El Rayo Vallecano intentará no cometer errores del pasado

El Rayo Vallecano continúa buscando su entrenador ideal. La idea es encontrar a alguien que dirija con buen criterio el grupo y que sea capaz de desterrar los egos del vestuario franjirrojo.

El Rayo Vallecano está intentando construir la casa cimentando la estructura desde la base para hacer crecer ese edificio que sea capaz de soportar la presión de las embestidas de los equipos de Primera División que, una temporada más, pasarán por el Estadio de Vallecas. La llegada del nuevo técnico abrirá las puertas a nuevas incorporaciones así como a salidas que todavía no están confirmadas, de jugadores a los que se están haciendo eternas las conversaciones -siempre teñidas de las dificultades económicas, que no son las únicas-.

El equipo de Felipe Miñambres deberá marcarse como meta evitar cometer los errores que se cometieron la temporada pasada y que provocaron más de una situación desagradable. El fichaje de Botelho, jugador que ya había demostrado ser polémico tras su paso por Salamanca o Cartagena, desestabilizó el grupo, mientras Koke, incorporado a última hora y como ‘parche’ para la delantera, fue todo un fiasco. Junto a estos hombres, el Rayo mantuvo en sus filas a otros jugadores que ofrecieron un perfil tremendamente bajo, caso de Raúl Bravo, o que ni siquiera pudieron ofrecerlo, como ocurrió con el brasileño Sueliton Pereira. Además, la apuesta de Sandoval por la cantera dio muchos nombres pero poca continuidad, debiendo afrontar el tramo final de liga con la base estructural del equipo que logró el ascenso.

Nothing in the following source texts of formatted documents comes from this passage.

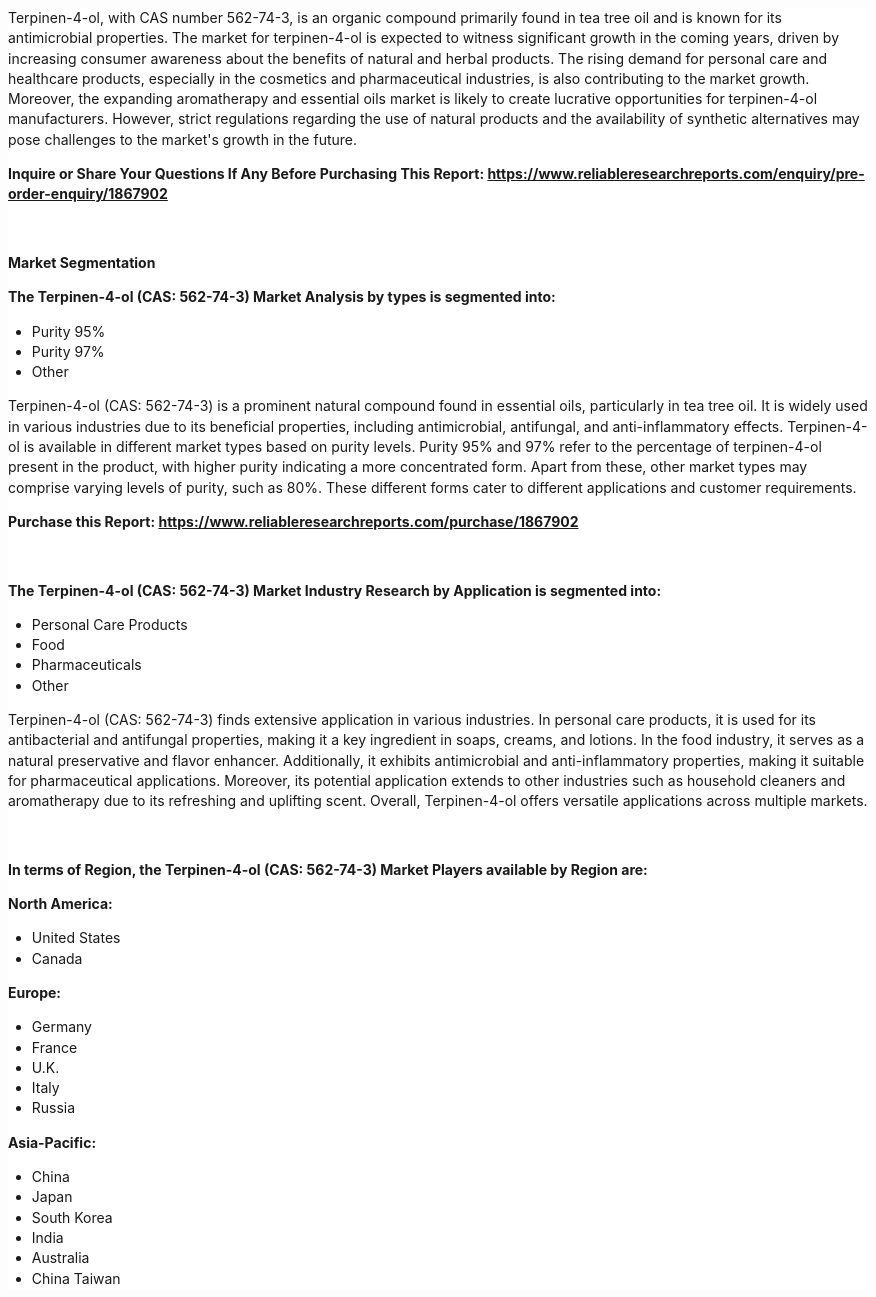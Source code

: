 <p><p>Terpinen-4-ol, with CAS number 562-74-3, is an organic compound primarily found in tea tree oil and is known for its antimicrobial properties. The market for terpinen-4-ol is expected to witness significant growth in the coming years, driven by increasing consumer awareness about the benefits of natural and herbal products. The rising demand for personal care and healthcare products, especially in the cosmetics and pharmaceutical industries, is also contributing to the market growth. Moreover, the expanding aromatherapy and essential oils market is likely to create lucrative opportunities for terpinen-4-ol manufacturers. However, strict regulations regarding the use of natural products and the availability of synthetic alternatives may pose challenges to the market's growth in the future.</p></p>
<p><strong>Inquire or Share Your Questions If Any Before Purchasing This Report: <a href="https://www.reliableresearchreports.com/enquiry/pre-order-enquiry/1867902">https://www.reliableresearchreports.com/enquiry/pre-order-enquiry/1867902</a></strong></p>
<p>&nbsp;</p>
<p><strong>Market Segmentation</strong></p>
<p><strong>The Terpinen-4-ol (CAS: 562-74-3) Market Analysis by types is segmented into:</strong></p>
<p><ul><li>Purity 95%</li><li>Purity 97%</li><li>Other</li></ul></p>
<p><p>Terpinen-4-ol (CAS: 562-74-3) is a prominent natural compound found in essential oils, particularly in tea tree oil. It is widely used in various industries due to its beneficial properties, including antimicrobial, antifungal, and anti-inflammatory effects. Terpinen-4-ol is available in different market types based on purity levels. Purity 95% and 97% refer to the percentage of terpinen-4-ol present in the product, with higher purity indicating a more concentrated form. Apart from these, other market types may comprise varying levels of purity, such as 80%. These different forms cater to different applications and customer requirements.</p></p>
<p><strong>Purchase this Report:&nbsp;<a href="https://www.reliableresearchreports.com/purchase/1867902">https://www.reliableresearchreports.com/purchase/1867902</a></strong></p>
<p>&nbsp;</p>
<p><strong>The Terpinen-4-ol (CAS: 562-74-3) Market Industry Research by Application is segmented into:</strong></p>
<p><ul><li>Personal Care Products</li><li>Food</li><li>Pharmaceuticals</li><li>Other</li></ul></p>
<p><p>Terpinen-4-ol (CAS: 562-74-3) finds extensive application in various industries. In personal care products, it is used for its antibacterial and antifungal properties, making it a key ingredient in soaps, creams, and lotions. In the food industry, it serves as a natural preservative and flavor enhancer. Additionally, it exhibits antimicrobial and anti-inflammatory properties, making it suitable for pharmaceutical applications. Moreover, its potential application extends to other industries such as household cleaners and aromatherapy due to its refreshing and uplifting scent. Overall, Terpinen-4-ol offers versatile applications across multiple markets.</p></p>
<p>&nbsp;</p>
<p><strong>In terms of Region, the Terpinen-4-ol (CAS: 562-74-3) Market Players available by Region are:</strong></p>
<p>
    <p> <strong> North America: </strong>
        <ul>
            <li>United States</li>
            <li>Canada</li>
        </ul>
        </p> 
    <p> <strong> Europe: </strong>
        <ul>
            <li>Germany</li>
            <li>France</li>
            <li>U.K.</li>
            <li>Italy</li>
            <li>Russia</li>
        </ul>
        </p> 
    <p> <strong> Asia-Pacific: </strong>
        <ul>
            <li>China</li>
            <li>Japan</li>
            <li>South Korea</li>
            <li>India</li>
            <li>Australia</li>
            <li>China Taiwan</li>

Este año se intentará desterrar de una vez por todas los egos que durante los últimos años han puesto en peligro la marcha del equipo. Pepe Mel ya los tuvo con hombres como Serrano o Llorens y Sandoval con jugadores como Cobeño y posteriormente con Pulido, a los que dejó en clara evidencia. El fichaje de Joel, aprovechando la lesión de Dani, para que el jugador del Atlético fuese titular en Vallecas, dejó entrever que las relaciones personales de algunos jugadores con el técnico no fueron todo lo fluidas que cabía esperar después de un año como el que se vivió una temporada antes. Esta campaña se buscará una estabilidad interna que poco a poco se fue perdiendo en un club en el que la afición volverá a tener un papel determinante. Los aficionados ya hablaron, querían a Sandoval, y su recambio, sea quien sea -no está claro que vaya a ser Paco Jémez, porque el Villarreal está pujando fuerte también-, tendrá cuando menos la dificultad de encontrar a una grada que podría utilizarle como ‘arma arrojadiza’ contra aquellos que un día tomaron la decisión de no dar una nueva oportunidad al técnico madrileño. De ahí surge la responsabilidad y el miedo a equivocarse.